According to the media, you'd think adoptions these days aren't any different than they ever were. The adoption stories seen on television, in books and magazines, and on film usually display three perspectives: that of the adopting parents, the adoptee, and the "long-lost" birthmother.

The details of these stories are certainly as varied as real people's lives, but they often stress the same popular convention: Adoptee and birthmother have an emotional reunion after the fragile but well-meaning adoptive parents reveal the "secret." Isn't there more to it than that? Or is this just all we want to hear?

I, for one, would like to see another side. The side I'm talking about is generally less dramatic, but it is the story of many real people. It is actually a growing trend, and may just have a lot more social impact than closed adoptions - and possibly even change the way society thinks about adoptions in general.

So how would I know? Being a birthmother gives me some special knowledge. But for me, there was no secret adoption, no tearful reunion, and I was never lost. In fact, I have spent lots of time with my daughter and her family. She is in her first years of school now, so we have been through a lot together: birthdays, graduations, Christmas, Mother's Day, vacations, and plenty of regular old days that any other mother would spend with her child.

Sometimes my daughter has called me, "Mama Lisa," and sometimes just "Lisa." She tells all her friends at school about me as if I were a prized show-and-tell exhibit. I think she thinks it's cool to have two moms. She's the only one at school with an open adoption, but she has a friend who also has two moms - for another reason. But that's their story.

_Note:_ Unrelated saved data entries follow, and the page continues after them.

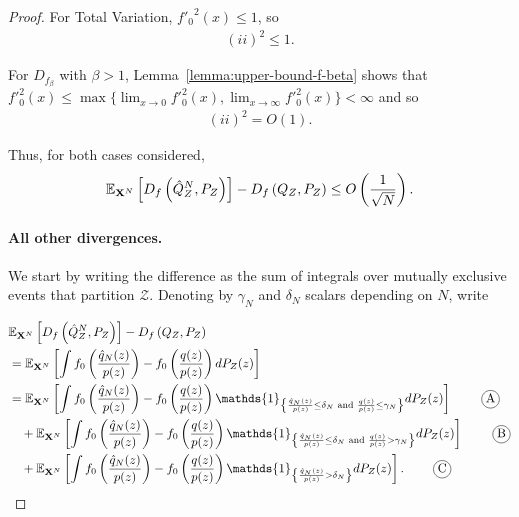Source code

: \begin{proof}
For Total Variation, ${f'_0}^2(x) \leq 1$, so
\begin{align*}
    (ii)^2 \leq 1.
\end{align*}

For $D_{f_\beta}$ with $\beta>1$, Lemma~\ref{lemma:upper-bound-f-beta} shows that $f'^2_0(x) \leq \max\{\lim_{x\to 0}f'^2_0(x), \lim_{x\to \infty}f'^2_0(x)\} < \infty$ and so 
\begin{align*}
    (ii)^2 = O(1).
\end{align*}

Thus, for both cases considered,
\begin{align*}
    \mathbb{E}_{\mathbf{X}^N} \left[ D_f\left( \hat{Q}_Z^N , P_Z\right)\right] - D_f\left( Q_{Z} , P_Z\right) \leq O\left( \frac{1}{\sqrt{N}} \right).
\end{align*}

\paragraph{All other divergences.}

We start by writing the difference as the sum of integrals over mutually exclusive events that partition $\mathcal{Z}$.
Denoting by $\gamma_N$ and $\delta_N$ scalars depending on $N$, write

\begin{align*}
    & \E_{\XN} \left[ D_f\left( \hat{Q}_Z^N , P_Z\right)\right] - D_f\left( Q_{Z} , P_Z\right)  \\
    &= \E_{\XN} \left[\int f_0\left( \frac{\hat{q}_N(z)}{p(z)} \right) - f_0\left( \frac{q(z)}{p(z)} \right) dP_Z(z) \right] \\
    &= \E_{\XN} \left[ \int f_0\left( \frac{\hat{q}_N(z)}{p(z)} \right) - f_0\left( \frac{q(z)}{p(z)} \right) \mathds{1}_{\left\lbrace \frac{\hat{q}_N(z)}{p(z)} \leq \delta_N \text{ and } \frac{q(z)}{p(z)} \leq \gamma_N \right\rbrace} dP_Z(z) \right] \tag*{\encircle{A}}\\
    & \quad + \E_{\XN} \left[\int f_0\left( \frac{\hat{q}_N(z)}{p(z)} \right) - f_0\left( \frac{q(z)}{p(z)} \right) \mathds{1}_{\left\lbrace \frac{\hat{q}_N(z)}{p(z)} \leq \delta_N \text{ and } \frac{q(z)}{p(z)} > \gamma_N \right\rbrace} dP_Z(z) \right]\tag*{\encircle{B}}\\
    & \quad + \E_{\XN} \left[ \int f_0\left( \frac{\hat{q}_N(z)}{p(z)} \right) - f_0\left( \frac{q(z)}{p(z)} \right) \mathds{1}_{\left\lbrace \frac{\hat{q}_N(z)}{p(z)} > \delta_N \right\rbrace} dP_Z(z) \right]. \tag*{\encircle{C}}
\end{align*}


\end{proof}
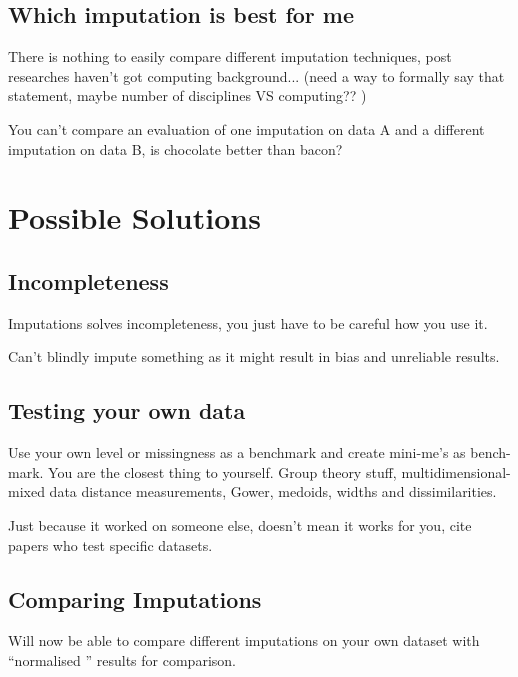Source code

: \documentclass{IEEEconf}
\begin{document}
		\subsection{Which imputation is best for me} %
		\label{sub:which_imputation_is_best_for_me}
		There is nothing to easily compare different imputation techniques, post researches haven't got computing background... (need a way to formally say that statement, maybe number of disciplines VS computing?? ) 

		You can't compare an evaluation of one imputation on data A and a different imputation on data B, is chocolate better than bacon? 

	\section{Possible Solutions} %
	\label{sec:a_solution}
		\subsection{Incompleteness} %
		\label{sub:incompleteness}
		Imputations solves incompleteness, you just have to be careful how you use it. 

		Can't blindly impute something as it might result in bias and unreliable results. 
		\subsection{Testing your own data} %
		\label{sub:testing_your_own_data}
		Use your own level or missingness as a benchmark and create mini-me's as bench-mark. You are the closest thing to yourself. 
		Group theory stuff, multidimensional-mixed data distance measurements, Gower, medoids, widths and dissimilarities.

		Just because it worked on someone else, doesn't mean it works for you, cite papers who test specific datasets. 
		\subsection{Comparing Imputations} %
		\label{sub:comparing_imputations}
		Will now be able to compare different imputations on your own dataset with ``normalised '' results for comparison. 
\end{document}
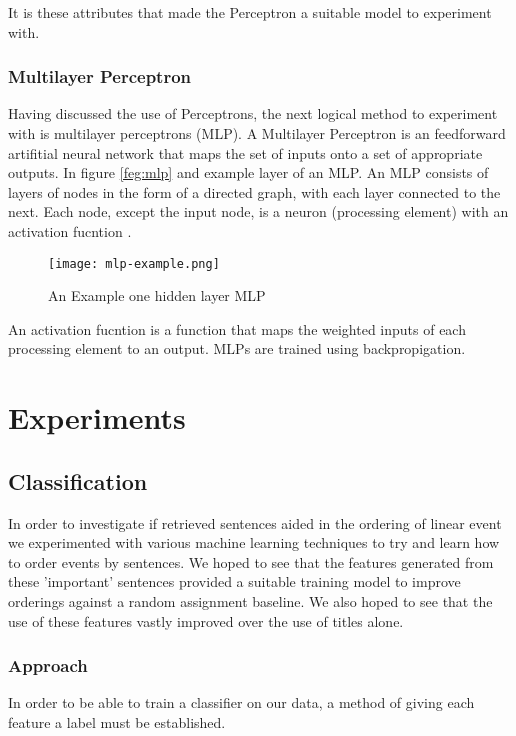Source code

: \documentclass[bsc,frontabs,twoside,singlespacing,parskip,deptreport]{infthesis}     %
\begin{document}
It is these attributes that made the Perceptron a suitable model to experiment with.
\subsection{Multilayer Perceptron}
Having discussed the use of Perceptrons, the next logical method to experiment with is multilayer perceptrons (MLP).
A Multilayer Perceptron is an feedforward artifitial neural network that maps the set of inputs
onto a set of appropriate outputs.
In figure \ref{feg:mlp} and example layer of an MLP.
An MLP consists of layers of  nodes in the form of a directed graph, with each layer connected to the next.
Each node, except the input node, is a neuron (processing element) with an activation fucntion \cite{}.%

\begin{figure}
  \centering
  \texttt{[image: mlp-example.png]}
  \caption{An Example one hidden layer MLP \cite{scikit-learn}}
  \label{fig:mlp}
\end{figure}

An activation fucntion is a function that maps the weighted inputs of each processing element to an output.
MLPs are trained using backpropigation.


\chapter{Experiments}
\section{Classification}
In order to investigate if retrieved sentences aided in the  ordering of linear event we experimented with various
machine learning techniques to try and learn how to order events by sentences.
We hoped to see that the features generated from these 'important' sentences provided a suitable training model
to improve orderings against a random assignment baseline. We also hoped to see that the use of these features vastly
improved over the use of titles alone.


\subsection{Approach}
In order to be able to train a classifier on our data, a method of giving each feature a label must be established.
\end{document}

My story seems complex at times, but at the heart it's relatively simple: I had an unplanned pregnancy and knew about the "third choice" of open adoption because of a newspaper article I read. When I saw the article about a birthmother in an open adoption of 11 years, I said to myself, "That's me. That's what I'm going to do." And I did it.

I met my daughter's parents through an open adoption agency. They introduced me to a couple whom I chose from a pool of about 40 applicants. We liked each other right away - most stories I hear about open adoptions start like that - and so they chose me, too, and we wrote up a contract. The open adoption contract is basically a birthparent-child contact agreement. Both parties must agree upon a level of openness or regular contact. It is signed before or along with the legal adoption papers. In some states, the birthfather must also sign.

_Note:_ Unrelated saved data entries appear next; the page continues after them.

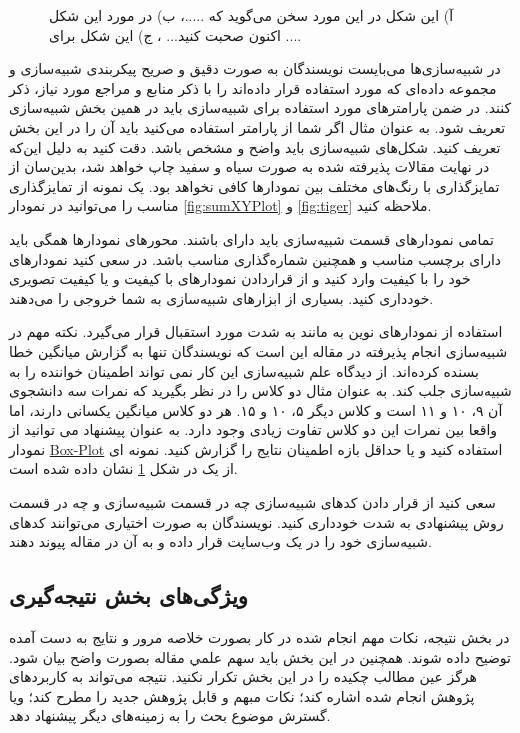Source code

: \documentclass{CSICC2016}
\begin{document}
\begin{figure}
\begin{subfigure}[b]{0.31\textwidth}
\caption{}
\label{fig:EntropyVersus}
\end{subfigure}
\caption{
آ) این شکل در این مورد سخن می‌گوید که .....، ب) در مورد این شکل اکنون صحبت کنید... ، ج) این شکل برای ....
}
\label{fig:animals}
\end{figure}
در شبیه‌سازی‌ها می‌بایست نویسندگان به صورت دقیق و صریح پیکربندی شبیه‌سازی و مجموعه داده‌ای که مورد استفاده قرار داده‌اند را با ذکر منابع و مراجع مورد نیاز، ذکر کنند. در ضمن پارامترهای مورد استفاده برای شبیه‌سازی باید در همین بخش شبیه‌سازی تعریف شود. به عنوان مثال اگر شما از پارامتر 
استفاده می‌کنید باید آن را در این بخش تعریف کنید. شکل‌های شبیه‌سازی باید واضح و مشخص باشد. دقت کنید به دلیل این‌که در نهایت مقالات پذیرفته شده به صورت سیاه و سفید چاپ خواهد شد، بدین‌سان از تمایزگذاری با رنگ‌های مختلف بین نمودارها کافی نخواهد بود. یک نمونه از تمایزگذاری مناسب را می‌توانید در نمودار \ref{fig:sumXYPlot} و \ref{fig:tiger} ملاحظه کنید. 

تمامی نمودارهای قسمت شبیه‌سازی باید دارای   باشند. محور‌های نمودارها همگی باید دارای برچسب مناسب و همچنین شماره‌گذاری مناسب باشد. در \lr{\LaTeX} سعی کنید نمودارهای خود را با کیفیت  وارد کنید و از قراردادن نمودارهای  با کیفیت  و یا کیفیت تصویری خودداری کنید. بسیاری از ابزارهای شبیه‌سازی به شما خروجی   را می‌دهند. 

استفاده از نمودارهای نوین به مانند  به شدت مورد استقبال قرار می‌گیرد. نکته مهم در شبیه‌سازی
انجام پذیرفته در مقاله این است که نویسندگان تنها به گزارش میانگین خطا بسنده کرده‌اند. از دیدگاه علم شبیه‌سازی این کار نمی تواند اطمینان خواننده را به شبیه‌سازی جلب کند. به عنوان مثال دو کلاس را در نظر بگیرید که نمرات سه دانشجوی آن ۹، ۱۰ و ۱۱ است و کلاس دیگر ۵، ۱۰ و ۱۵. هر دو کلاس میانگین یکسانی دارند، اما واقعا بین نمرات این دو کلاس تفاوت زیادی وجود دارد. به عنوان پیشنهاد می توانید از نمودار
\href{https://en.wikipedia.org/wiki/Box_plot}{Box-Plot}
استفاده کنید و یا حداقل بازه اطمینان نتایج را گزارش کنید. نمونه ای از یک  در شکل
\ref{fig:EntropyVersus}
نشان داده شده است. 

سعی کنید از قرار دادن کدهای شبیه‌سازی چه در قسمت شبیه‌سازی و چه در قسمت روش پیشنهادی به شدت خودداری کنید. نویسندگان به صورت اختیاری می‌توانند کدهای شبیه‌سازی خود را در یک وب‌سایت قرار داده و به آن در مقاله پیوند دهند. 

\subsection{ویژگی‌های بخش نتیجه‌گیری}
در بخش نتيجه، نكات مهم انجام شده در كار بصورت خلاصه مرور و نتايج به دست آمده توضيح داده شوند. همچنين در اين بخش بايد سهم علمي مقاله بصورت واضح بيان شود. هرگز عين مطالب چكيده را در اين بخش تكرار نكنيد. نتيجه می‏‌تواند به کاربردهای پژوهش انجام شده اشاره کند؛ نکات مبهم و قابل پژوهش جديد را مطرح کند؛ ويا گسترش موضوع بحث را به زمينه‏‌های ديگر پيشنهاد دهد.
\end{document}
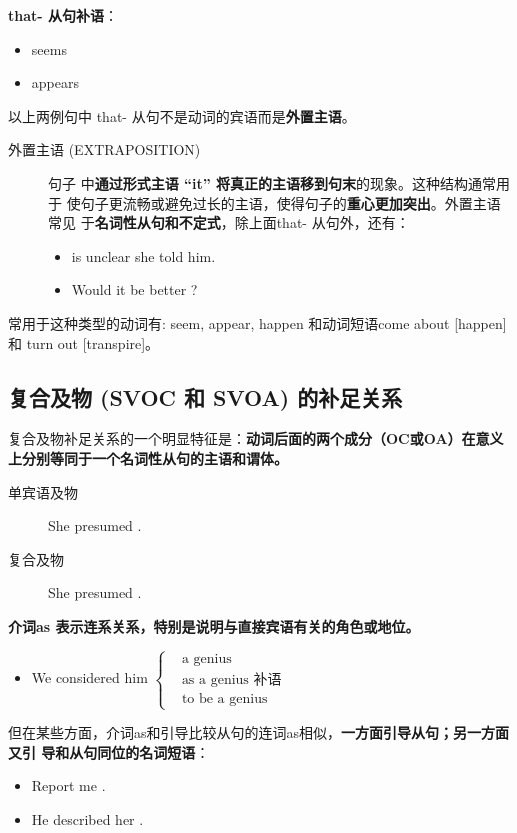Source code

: \textbf{that- 从句补语}：
\begin{itemize}
\item {} seems 
\item {} appears 
\end{itemize}
以上两例句中 that- 从句不是动词的宾语而是\textbf{外置主语}。
\begin{description}
\item[外置主语 (EXTRAPOSITION)]  句子
  中\textbf{通过形式主语 “it” 将真正的主语移到句末}的现象。这种结构通常用于
  使句子更流畅或避免过长的主语，使得句子的\textbf{重心更加突出}。外置主语常见
  于\textbf{名词性从句和不定式}，除上面that- 从句外，还有：
  \begin{itemize}
  \item {} is unclear  she told him.

  \item Would it be better ?
  \end{itemize}
\end{description}
常用于这种类型的动词有: seem, appear, happen 和动词短语come about
[happen]和 turn out [transpire]。

\subsection{复合及物 (SVOC 和 SVOA) 的补足关系}

复合及物补足关系的一个明显特征是：\textbf{动词后面的两个成分（OC或OA）在意义
  上分别等同于一个名词性从句的主语和谓体。}
\begin{description}
\item[单宾语及物] She presumed .
\item[复合及物] She presumed .
\end{description}

\textbf{介词as 表示连系关系，特别是说明与直接宾语有关的角色或地位。}
\begin{itemize}
\item We considered him $ \left\{
    \begin{aligned}
      &\text{a genius} \\
      &\text{as a genius 补语} \\
      &\text{to be a genius}
    \end{aligned}
  \right. $
\end{itemize}
但在某些方面，介词as和引导比较从句的连词as相似，\textbf{一方面引导从句；另一方面又引
导和从句同位的名词短语}：
\begin{itemize}
\item Report me .

\item He described her .
\end{itemize}


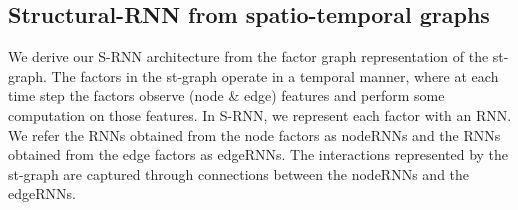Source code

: \documentclass[10pt,twocolumn,letterpaper]{article}
\newcommand{\mcal}[1]{\mathcal{#1}}
\begin{document}
\iffalse
A node's label in the st-graph is affected by the factors the node is connected to in the factor-graph. We define {neighbor factors} to group the factors which jointly affect the node labels.  The node factor $\Psi_{V_p}$ and edge factor $\Psi_{E_m}$ are \textit{neighbors}, if there exist a node $v \in {V}$ such that it connects to both $\Psi_{V_p}$ and $\Psi_{E_m}$ in the factor graph. This definition will be instrumental in building the S-RNN architecture such that it captures the interactions in the st-graph.

\begin{align}
	\nonumber \Psi_{V_p} \;\&\; \Psi_{E_m}\; &\text{are neighbors} \Longleftrightarrow \\
	\label{eq:neighbor} &\exists v \in V_p, u \in \mcal{V}\; \text{s.t.}\; (u,v) \in E_m
\end{align}\fi\vspace{1\subsectionReduceTop}\subsection{Structural-RNN from spatio-temporal graphs}\vspace{1\subsectionReduceBot}\label{subsec:srnn}
We derive our S-RNN architecture from the factor graph representation of the st-graph. The factors in the st-graph operate in a temporal manner, where at each time step the factors observe (node \& edge) features and perform some computation on those features. In S-RNN, we represent each factor with an RNN. We refer the RNNs obtained from the node factors as nodeRNNs and the RNNs obtained from the edge factors as edgeRNNs. The interactions represented by the st-graph are captured through connections between the nodeRNNs and the edgeRNNs. 
\end{document}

As for us, we forgot our contract almost as soon as it was made. It was just a formality to us, because we wanted however much contact felt comfortable. Afterward, I included my daughter's adoptive parents in as much of the pregnancy as possible, and they have made sure to include me in their lives all along the way, too.

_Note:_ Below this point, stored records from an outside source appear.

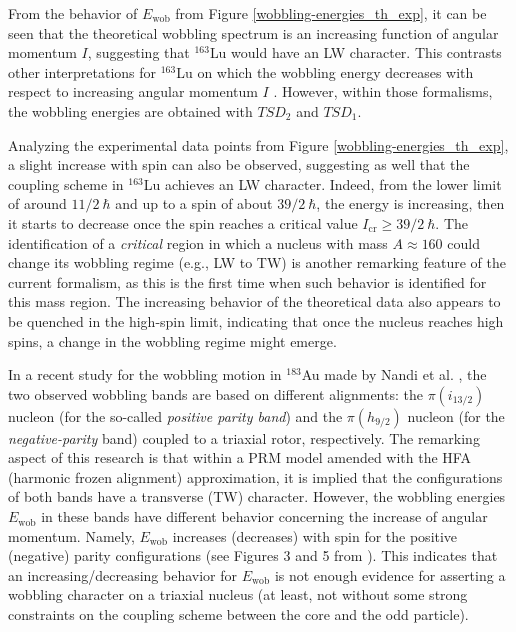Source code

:\documentclass[myclassdoc,debug]{rjparticle}
\begin{document}
From the behavior of $E_\text{wob}$ from Figure \ref{wobbling-energies_th_exp}, it can be seen that the theoretical wobbling spectrum is an increasing function of angular momentum $I$, suggesting that $^{163}$Lu would have an LW character. This contrasts other interpretations for $^{163}$Lu on which the wobbling energy decreases with respect to increasing angular momentum $I$  \cite{frauendorf2014transverse,frauendorf2018comment}. However, within those formalisms, the wobbling energies are obtained with $TSD_2$ and $TSD_1$.

Analyzing the experimental data points from Figure \ref{wobbling-energies_th_exp}, a slight increase with spin can also be observed, suggesting as well that the coupling scheme in $^{163}$Lu achieves an LW character. Indeed, from the lower limit of around $11/2\ \hbar$ and up to a spin of about $39/2\ \hbar$, the energy is increasing, then it starts to decrease once the spin reaches a critical value $I_\text{cr}\geq39/2\ \hbar$. The identification of a \emph{critical} region in which a nucleus with mass $A\approx160$ could change its wobbling regime (e.g., LW to TW) is another remarking feature of the current formalism, as this is the first time when such behavior is identified for this mass region. The increasing behavior of the theoretical data also appears to be quenched in the high-spin limit, indicating that once the nucleus reaches high spins, a change in the wobbling regime might emerge.

In a recent study for the wobbling motion in $^{183}$Au made by Nandi et al. \cite{nandi2020first}, the two observed wobbling bands are based on different alignments: the $\pi(i_{13/2})$ nucleon (for the so-called \emph{positive parity band}) and the $\pi(h_{9/2})$ nucleon (for the \emph{negative-parity} band) coupled to a triaxial rotor, respectively. The remarking aspect of this research is that within a PRM model amended with the HFA (harmonic frozen alignment) approximation, it is implied that the configurations of both bands have a transverse (TW) character. However, the wobbling energies $E_\text{wob}$ in these bands have different behavior concerning the increase of angular momentum. Namely, $E_\text{wob}$ increases (decreases) with spin for the positive (negative) parity configurations (see Figures 3 and 5 from \cite{nandi2020first}). This indicates that an increasing/decreasing behavior for $E_\text{wob}$ is not enough evidence for asserting a wobbling character on a triaxial nucleus (at least, not without some strong constraints on the coupling scheme between the core and the odd particle).
\end{document}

Sound strange? It's not, really. After all, my daughter would be the first to mention that lots of people have more than one mother. There are step-mothers, mothers-in-law, foster mothers, godmothers, grandmothers, friends, and others who have stepped into a child's life to offer maternal guidance. Heck, I even know of some single fathers who receive Mother's Day cards.

Families these days are shifting and changing - that includes the family of adoption. My dream is to see people turning away from the exclusivity of closed adoptions and the "big secret" of adoption in general, and looking toward the future in which mixed families, openness, and the great big village it really takes to raise our children are acknowledged and put in the spotlight for a change.